Minimising surface-code failures using a color-code decoder

TL;DR

This paper introduces a novel surface-code decoder that leverages color-code decoding algorithms to significantly reduce logical error rates in fault-tolerant quantum computing, especially under depolarising noise.

Contribution

It presents a new decoder for the surface code based on mapping to the color code, achieving exponential improvements in logical error rates over existing methods.

Findings

Decodes all weight d/2 depolarising errors for even code distance d.

Reduces logical error rate exponentially by O(2^{d/2}) compared to traditional decoders.

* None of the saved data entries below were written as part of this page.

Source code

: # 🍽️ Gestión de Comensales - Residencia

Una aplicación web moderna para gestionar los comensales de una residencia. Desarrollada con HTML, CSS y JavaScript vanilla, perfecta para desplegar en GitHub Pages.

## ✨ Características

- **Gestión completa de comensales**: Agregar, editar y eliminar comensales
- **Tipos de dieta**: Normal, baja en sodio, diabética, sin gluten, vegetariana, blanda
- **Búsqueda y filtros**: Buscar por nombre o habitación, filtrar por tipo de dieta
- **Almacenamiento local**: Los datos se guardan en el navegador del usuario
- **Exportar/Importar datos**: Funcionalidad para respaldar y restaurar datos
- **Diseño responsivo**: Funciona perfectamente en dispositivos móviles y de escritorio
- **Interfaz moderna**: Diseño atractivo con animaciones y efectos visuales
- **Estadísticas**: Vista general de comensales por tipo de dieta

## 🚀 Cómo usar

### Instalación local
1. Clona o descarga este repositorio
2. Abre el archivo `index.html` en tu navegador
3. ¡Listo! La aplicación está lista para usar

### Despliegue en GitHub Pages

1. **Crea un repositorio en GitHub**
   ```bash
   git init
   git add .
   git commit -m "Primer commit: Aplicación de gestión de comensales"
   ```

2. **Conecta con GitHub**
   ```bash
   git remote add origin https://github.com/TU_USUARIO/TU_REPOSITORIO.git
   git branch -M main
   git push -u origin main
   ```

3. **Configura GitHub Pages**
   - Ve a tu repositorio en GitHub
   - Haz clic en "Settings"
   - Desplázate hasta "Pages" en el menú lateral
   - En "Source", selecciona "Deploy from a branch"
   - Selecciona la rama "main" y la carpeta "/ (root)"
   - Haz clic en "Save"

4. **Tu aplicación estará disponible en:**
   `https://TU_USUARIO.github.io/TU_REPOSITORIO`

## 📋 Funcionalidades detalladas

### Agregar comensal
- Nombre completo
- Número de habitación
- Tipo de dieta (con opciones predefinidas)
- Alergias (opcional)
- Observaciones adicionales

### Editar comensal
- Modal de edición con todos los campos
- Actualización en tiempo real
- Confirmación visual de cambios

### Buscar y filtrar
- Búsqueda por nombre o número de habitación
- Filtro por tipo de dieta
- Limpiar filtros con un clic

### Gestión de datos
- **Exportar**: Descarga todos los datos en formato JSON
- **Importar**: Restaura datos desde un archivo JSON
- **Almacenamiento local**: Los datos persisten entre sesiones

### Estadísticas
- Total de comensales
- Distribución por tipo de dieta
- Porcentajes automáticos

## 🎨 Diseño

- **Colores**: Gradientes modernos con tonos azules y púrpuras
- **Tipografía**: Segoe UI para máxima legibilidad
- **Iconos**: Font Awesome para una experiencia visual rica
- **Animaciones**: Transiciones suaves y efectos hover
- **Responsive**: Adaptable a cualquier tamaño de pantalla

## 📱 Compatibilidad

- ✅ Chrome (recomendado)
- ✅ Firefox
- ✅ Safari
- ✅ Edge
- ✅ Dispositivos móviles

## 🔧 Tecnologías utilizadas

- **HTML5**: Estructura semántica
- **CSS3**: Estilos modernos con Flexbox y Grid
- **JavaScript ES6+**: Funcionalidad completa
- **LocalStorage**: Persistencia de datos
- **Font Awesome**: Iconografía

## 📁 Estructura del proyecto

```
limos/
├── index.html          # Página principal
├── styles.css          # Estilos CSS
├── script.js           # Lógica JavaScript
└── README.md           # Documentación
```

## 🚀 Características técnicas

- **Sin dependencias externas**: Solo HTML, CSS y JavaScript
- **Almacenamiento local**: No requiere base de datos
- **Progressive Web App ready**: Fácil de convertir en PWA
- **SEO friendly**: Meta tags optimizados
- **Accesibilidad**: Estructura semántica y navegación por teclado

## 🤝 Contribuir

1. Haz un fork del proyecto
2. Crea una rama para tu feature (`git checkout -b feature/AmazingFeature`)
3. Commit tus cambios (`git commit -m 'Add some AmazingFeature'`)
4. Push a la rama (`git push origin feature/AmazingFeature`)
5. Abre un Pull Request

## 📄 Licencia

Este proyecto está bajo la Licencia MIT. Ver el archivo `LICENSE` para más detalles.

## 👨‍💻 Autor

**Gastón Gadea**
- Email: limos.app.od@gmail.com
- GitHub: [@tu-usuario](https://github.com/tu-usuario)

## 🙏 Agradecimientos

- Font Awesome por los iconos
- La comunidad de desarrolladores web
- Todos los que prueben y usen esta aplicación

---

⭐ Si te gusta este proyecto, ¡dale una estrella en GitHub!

Demonstrates exponential improvement in correcting independent bit-flip errors in the color code.

Abstract

The development of practical, high-performance decoding algorithms reduces the resource cost of fault-tolerant quantum computing. Here we propose a decoder for the surface code that finds low-weight correction operators for errors produced by the depolarising noise model. The decoder is obtained by mapping the syndrome of the surface code onto that of the color code, thereby allowing us to adopt more sophisticated color-code decoding algorithms. Analytical arguments and exhaustive testing show that the resulting decoder can find a least-weight correction for all weight $d/2$ depolarising errors for even code distance $d$. This improves the logical error rate by an exponential factor $O(2^{d/2})$ compared with decoders that treat bit-flip and dephasing errors separately. We demonstrate this improvement with analytical arguments and supporting numerical simulations at low error rates. Of independent interest, we also demonstrate an exponential improvement in logical error rate for our decoder used to correct independent and identically distributed bit-flip errors affecting the color code compared with more conventional color-code decoding algorithms.